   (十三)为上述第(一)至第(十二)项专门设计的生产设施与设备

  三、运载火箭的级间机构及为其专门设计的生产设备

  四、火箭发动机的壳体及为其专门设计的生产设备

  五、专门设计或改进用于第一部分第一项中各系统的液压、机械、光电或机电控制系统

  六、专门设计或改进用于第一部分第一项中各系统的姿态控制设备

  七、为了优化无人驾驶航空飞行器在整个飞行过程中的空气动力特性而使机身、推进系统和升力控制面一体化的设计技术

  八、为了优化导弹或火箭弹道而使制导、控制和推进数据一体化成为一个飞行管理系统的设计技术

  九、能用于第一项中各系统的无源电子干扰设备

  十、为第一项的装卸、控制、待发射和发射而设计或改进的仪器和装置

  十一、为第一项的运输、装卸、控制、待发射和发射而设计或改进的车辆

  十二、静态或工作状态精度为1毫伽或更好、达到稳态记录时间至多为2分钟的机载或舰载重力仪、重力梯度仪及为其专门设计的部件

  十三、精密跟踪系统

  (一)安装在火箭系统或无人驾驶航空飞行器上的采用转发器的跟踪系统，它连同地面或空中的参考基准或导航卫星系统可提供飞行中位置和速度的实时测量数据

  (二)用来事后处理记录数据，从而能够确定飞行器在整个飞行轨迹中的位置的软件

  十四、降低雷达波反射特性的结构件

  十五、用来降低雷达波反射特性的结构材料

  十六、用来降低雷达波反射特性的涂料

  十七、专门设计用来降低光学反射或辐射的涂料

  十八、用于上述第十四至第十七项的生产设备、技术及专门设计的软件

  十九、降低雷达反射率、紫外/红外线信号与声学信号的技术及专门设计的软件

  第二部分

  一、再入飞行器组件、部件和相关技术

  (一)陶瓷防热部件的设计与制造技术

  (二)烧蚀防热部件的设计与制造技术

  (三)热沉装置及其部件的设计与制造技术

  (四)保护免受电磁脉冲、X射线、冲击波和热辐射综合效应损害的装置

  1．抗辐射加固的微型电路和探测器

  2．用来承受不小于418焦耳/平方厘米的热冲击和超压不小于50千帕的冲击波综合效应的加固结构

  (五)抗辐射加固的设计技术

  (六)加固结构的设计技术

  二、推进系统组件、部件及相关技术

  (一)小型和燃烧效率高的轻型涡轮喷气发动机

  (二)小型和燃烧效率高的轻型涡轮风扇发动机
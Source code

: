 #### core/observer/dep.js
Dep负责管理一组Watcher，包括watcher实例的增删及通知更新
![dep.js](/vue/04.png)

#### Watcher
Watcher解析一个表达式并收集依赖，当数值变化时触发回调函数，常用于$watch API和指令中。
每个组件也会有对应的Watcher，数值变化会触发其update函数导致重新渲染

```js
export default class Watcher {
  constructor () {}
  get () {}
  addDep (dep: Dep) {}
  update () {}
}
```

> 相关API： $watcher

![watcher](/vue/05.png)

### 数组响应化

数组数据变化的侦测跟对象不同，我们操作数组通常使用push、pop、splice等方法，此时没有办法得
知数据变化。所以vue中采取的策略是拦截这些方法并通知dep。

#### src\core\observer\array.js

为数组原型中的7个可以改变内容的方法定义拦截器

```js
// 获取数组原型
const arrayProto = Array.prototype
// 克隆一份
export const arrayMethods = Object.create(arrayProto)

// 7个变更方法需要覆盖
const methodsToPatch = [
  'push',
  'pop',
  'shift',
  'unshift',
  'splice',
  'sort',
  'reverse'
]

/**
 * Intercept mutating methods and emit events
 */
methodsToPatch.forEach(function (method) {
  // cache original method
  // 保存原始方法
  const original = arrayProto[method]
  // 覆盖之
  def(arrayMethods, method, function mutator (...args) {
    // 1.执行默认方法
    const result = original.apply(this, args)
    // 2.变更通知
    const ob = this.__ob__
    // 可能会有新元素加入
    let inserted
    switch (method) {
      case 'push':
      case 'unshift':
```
━━━
• ABOUT THIS EXERCISE:
Output the line containing "十一、为第一项的运输、装卸、控制、待发射和发射而设计或改进的车辆" and each line after it through the close of the entries, unchanged and with no other lines.

• ANSWER BOX:
  十一、为第一项的运输、装卸、控制、待发射和发射而设计或改进的车辆

  十二、静态或工作状态精度为1毫伽或更好、达到稳态记录时间至多为2分钟的机载或舰载重力仪、重力梯度仪及为其专门设计的部件

  十三、精密跟踪系统

  (一)安装在火箭系统或无人驾驶航空飞行器上的采用转发器的跟踪系统，它连同地面或空中的参考基准或导航卫星系统可提供飞行中位置和速度的实时测量数据

  (二)用来事后处理记录数据，从而能够确定飞行器在整个飞行轨迹中的位置的软件

  十四、降低雷达波反射特性的结构件

  十五、用来降低雷达波反射特性的结构材料

  十六、用来降低雷达波反射特性的涂料

  十七、专门设计用来降低光学反射或辐射的涂料

  十八、用于上述第十四至第十七项的生产设备、技术及专门设计的软件

  十九、降低雷达反射率、紫外/红外线信号与声学信号的技术及专门设计的软件

  第二部分

  一、再入飞行器组件、部件和相关技术

  (一)陶瓷防热部件的设计与制造技术

  (二)烧蚀防热部件的设计与制造技术

  (三)热沉装置及其部件的设计与制造技术

  (四)保护免受电磁脉冲、X射线、冲击波和热辐射综合效应损害的装置

  1．抗辐射加固的微型电路和探测器

  2．用来承受不小于418焦耳/平方厘米的热冲击和超压不小于50千帕的冲击波综合效应的加固结构

  (五)抗辐射加固的设计技术

  (六)加固结构的设计技术

  二、推进系统组件、部件及相关技术

  (一)小型和燃烧效率高的轻型涡轮喷气发动机

  (二)小型和燃烧效率高的轻型涡轮风扇发动机
Source code

: #### core/observer/dep.js
Dep负责管理一组Watcher，包括watcher实例的增删及通知更新
![dep.js](/vue/04.png)

#### Watcher
Watcher解析一个表达式并收集依赖，当数值变化时触发回调函数，常用于$watch API和指令中。
每个组件也会有对应的Watcher，数值变化会触发其update函数导致重新渲染

```js
export default class Watcher {
  constructor () {}
  get () {}
  addDep (dep: Dep) {}
  update () {}
}
```

> 相关API： $watcher

![watcher](/vue/05.png)

### 数组响应化

数组数据变化的侦测跟对象不同，我们操作数组通常使用push、pop、splice等方法，此时没有办法得
知数据变化。所以vue中采取的策略是拦截这些方法并通知dep。

#### src\core\observer\array.js

为数组原型中的7个可以改变内容的方法定义拦截器

```js
// 获取数组原型
const arrayProto = Array.prototype
// 克隆一份
export const arrayMethods = Object.create(arrayProto)

// 7个变更方法需要覆盖
const methodsToPatch = [
  'push',
  'pop',
  'shift',
  'unshift',
  'splice',
  'sort',
  'reverse'
]

/**
 * Intercept mutating methods and emit events
 */
methodsToPatch.forEach(function (method) {
  // cache original method
  // 保存原始方法
  const original = arrayProto[method]
  // 覆盖之
  def(arrayMethods, method, function mutator (...args) {
    // 1.执行默认方法
    const result = original.apply(this, args)
    // 2.变更通知
    const ob = this.__ob__
    // 可能会有新元素加入
    let inserted
    switch (method) {
      case 'push':
      case 'unshift':
```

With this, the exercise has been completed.